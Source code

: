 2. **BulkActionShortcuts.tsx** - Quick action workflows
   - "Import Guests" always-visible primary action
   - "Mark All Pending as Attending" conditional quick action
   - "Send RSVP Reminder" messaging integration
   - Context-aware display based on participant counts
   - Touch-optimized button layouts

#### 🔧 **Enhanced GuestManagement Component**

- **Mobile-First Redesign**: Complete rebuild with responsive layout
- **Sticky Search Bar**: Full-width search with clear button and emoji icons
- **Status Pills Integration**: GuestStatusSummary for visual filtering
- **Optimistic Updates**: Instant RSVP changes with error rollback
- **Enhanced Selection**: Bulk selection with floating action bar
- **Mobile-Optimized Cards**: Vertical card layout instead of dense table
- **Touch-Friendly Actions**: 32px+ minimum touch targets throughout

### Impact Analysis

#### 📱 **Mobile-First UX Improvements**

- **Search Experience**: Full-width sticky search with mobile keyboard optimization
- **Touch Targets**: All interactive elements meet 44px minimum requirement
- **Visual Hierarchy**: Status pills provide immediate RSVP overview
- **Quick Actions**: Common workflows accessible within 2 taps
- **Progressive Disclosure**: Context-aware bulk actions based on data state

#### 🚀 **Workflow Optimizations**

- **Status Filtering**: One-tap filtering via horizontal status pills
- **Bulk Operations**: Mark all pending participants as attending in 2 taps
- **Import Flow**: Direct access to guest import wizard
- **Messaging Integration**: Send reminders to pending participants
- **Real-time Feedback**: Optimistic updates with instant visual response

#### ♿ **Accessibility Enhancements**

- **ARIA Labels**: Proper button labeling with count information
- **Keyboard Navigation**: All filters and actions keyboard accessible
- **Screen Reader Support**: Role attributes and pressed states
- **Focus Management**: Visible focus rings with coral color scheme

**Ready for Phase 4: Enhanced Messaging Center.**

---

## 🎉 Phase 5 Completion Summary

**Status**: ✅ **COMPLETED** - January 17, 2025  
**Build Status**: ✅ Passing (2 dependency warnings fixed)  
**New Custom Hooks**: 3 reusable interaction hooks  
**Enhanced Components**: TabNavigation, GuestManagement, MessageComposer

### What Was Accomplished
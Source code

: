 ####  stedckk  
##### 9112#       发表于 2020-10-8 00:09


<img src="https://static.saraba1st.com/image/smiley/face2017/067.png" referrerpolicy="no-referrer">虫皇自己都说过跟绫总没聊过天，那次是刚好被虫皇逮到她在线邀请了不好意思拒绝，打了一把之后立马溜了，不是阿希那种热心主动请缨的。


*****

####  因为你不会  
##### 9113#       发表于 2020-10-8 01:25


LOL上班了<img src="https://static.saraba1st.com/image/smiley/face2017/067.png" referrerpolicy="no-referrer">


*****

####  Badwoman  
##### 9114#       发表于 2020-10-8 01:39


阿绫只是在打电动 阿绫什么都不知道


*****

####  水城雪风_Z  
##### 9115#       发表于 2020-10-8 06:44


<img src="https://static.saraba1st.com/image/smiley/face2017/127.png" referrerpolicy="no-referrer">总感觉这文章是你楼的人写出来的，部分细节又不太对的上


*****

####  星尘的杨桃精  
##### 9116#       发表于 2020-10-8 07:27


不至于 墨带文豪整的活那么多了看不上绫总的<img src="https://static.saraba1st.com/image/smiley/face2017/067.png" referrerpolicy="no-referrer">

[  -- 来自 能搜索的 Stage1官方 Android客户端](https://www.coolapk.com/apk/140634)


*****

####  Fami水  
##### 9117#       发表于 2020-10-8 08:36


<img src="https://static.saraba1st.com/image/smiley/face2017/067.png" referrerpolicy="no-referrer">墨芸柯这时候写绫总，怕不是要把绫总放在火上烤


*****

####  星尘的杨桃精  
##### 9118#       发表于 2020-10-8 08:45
★ ★ ★
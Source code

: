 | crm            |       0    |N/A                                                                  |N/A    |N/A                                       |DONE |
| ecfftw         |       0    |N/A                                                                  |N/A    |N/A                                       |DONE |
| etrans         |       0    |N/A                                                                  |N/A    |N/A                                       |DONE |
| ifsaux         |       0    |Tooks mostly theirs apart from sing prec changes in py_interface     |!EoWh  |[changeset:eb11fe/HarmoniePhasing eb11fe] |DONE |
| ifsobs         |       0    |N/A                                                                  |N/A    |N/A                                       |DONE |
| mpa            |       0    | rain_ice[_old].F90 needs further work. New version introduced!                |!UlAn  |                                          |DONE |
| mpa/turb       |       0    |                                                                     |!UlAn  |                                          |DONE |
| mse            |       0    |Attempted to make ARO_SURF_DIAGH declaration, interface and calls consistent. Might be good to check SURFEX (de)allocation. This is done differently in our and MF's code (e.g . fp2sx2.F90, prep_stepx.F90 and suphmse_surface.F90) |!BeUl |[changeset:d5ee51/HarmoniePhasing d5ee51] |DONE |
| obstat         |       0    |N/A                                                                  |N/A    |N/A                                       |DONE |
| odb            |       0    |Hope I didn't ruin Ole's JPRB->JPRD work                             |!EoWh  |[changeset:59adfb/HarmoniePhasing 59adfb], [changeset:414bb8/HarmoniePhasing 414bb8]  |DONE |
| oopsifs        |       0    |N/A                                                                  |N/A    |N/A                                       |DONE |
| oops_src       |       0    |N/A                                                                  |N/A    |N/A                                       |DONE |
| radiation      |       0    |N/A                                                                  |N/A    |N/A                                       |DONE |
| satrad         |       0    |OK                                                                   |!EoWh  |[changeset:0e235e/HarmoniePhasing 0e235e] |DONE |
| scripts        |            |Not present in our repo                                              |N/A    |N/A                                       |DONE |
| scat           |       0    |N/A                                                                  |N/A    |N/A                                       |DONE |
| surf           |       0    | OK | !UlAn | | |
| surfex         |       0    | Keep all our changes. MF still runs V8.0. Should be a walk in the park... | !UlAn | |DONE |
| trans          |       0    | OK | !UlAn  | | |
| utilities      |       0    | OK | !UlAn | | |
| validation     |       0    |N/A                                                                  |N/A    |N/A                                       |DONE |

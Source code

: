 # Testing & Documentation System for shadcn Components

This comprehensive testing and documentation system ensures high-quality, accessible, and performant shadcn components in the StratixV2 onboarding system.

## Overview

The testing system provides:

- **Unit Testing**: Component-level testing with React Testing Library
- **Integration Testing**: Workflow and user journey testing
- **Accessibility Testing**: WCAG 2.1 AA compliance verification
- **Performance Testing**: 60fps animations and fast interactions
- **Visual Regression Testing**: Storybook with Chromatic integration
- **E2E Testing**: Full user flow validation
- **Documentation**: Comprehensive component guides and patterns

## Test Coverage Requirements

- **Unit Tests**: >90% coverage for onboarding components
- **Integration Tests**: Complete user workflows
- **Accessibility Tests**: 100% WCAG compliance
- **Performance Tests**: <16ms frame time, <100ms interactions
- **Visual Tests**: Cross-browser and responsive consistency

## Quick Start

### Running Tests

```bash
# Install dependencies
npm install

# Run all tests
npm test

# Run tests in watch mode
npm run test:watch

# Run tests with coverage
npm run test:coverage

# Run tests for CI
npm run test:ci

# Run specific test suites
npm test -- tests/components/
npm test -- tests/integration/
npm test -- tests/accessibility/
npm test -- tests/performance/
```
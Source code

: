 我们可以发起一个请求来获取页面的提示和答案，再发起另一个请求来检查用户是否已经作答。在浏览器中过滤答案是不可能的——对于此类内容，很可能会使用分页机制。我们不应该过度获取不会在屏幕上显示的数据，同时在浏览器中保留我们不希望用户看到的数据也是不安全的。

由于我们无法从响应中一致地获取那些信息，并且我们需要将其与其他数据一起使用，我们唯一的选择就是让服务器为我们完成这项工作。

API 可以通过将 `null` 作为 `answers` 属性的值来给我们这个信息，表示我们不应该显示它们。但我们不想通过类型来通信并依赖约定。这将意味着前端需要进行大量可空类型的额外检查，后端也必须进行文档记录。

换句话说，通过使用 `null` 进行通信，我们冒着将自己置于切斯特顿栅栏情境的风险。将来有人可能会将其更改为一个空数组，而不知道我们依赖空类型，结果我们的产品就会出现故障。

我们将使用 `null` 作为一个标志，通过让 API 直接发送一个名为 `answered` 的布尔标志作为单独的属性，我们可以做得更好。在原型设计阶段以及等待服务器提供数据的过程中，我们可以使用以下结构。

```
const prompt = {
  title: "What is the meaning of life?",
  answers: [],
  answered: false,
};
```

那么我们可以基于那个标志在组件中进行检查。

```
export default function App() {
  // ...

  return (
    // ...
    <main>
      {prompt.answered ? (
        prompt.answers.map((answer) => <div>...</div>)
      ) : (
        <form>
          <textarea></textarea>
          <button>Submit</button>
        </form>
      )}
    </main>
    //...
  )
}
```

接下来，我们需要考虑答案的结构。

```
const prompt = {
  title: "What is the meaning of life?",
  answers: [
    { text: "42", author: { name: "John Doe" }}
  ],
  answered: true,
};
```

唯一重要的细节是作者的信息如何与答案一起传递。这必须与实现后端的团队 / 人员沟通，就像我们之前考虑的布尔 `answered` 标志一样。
★ ★ ★
• **PROBLEM TO WORK ON**
Begin with the line above that has "- **Integration Tests**: Complete" and continue through the line that has "由于我们无法从响应中一致地获", setting each one down exactly. Stop there.

• **ANSWER TO THIS EXERCISE**
- **Integration Tests**: Complete user workflows
- **Accessibility Tests**: 100% WCAG compliance
- **Performance Tests**: <16ms frame time, <100ms interactions
- **Visual Tests**: Cross-browser and responsive consistency

## Quick Start

### Running Tests

```bash
# Install dependencies
npm install

# Run all tests
npm test

# Run tests in watch mode
npm run test:watch

# Run tests with coverage
npm run test:coverage

# Run tests for CI
npm run test:ci

# Run specific test suites
npm test -- tests/components/
npm test -- tests/integration/
npm test -- tests/accessibility/
npm test -- tests/performance/
```
Source code

: 我们可以发起一个请求来获取页面的提示和答案，再发起另一个请求来检查用户是否已经作答。在浏览器中过滤答案是不可能的——对于此类内容，很可能会使用分页机制。我们不应该过度获取不会在屏幕上显示的数据，同时在浏览器中保留我们不希望用户看到的数据也是不安全的。

由于我们无法从响应中一致地获取那些信息，并且我们需要将其与其他数据一起使用，我们唯一的选择就是让服务器为我们完成这项工作。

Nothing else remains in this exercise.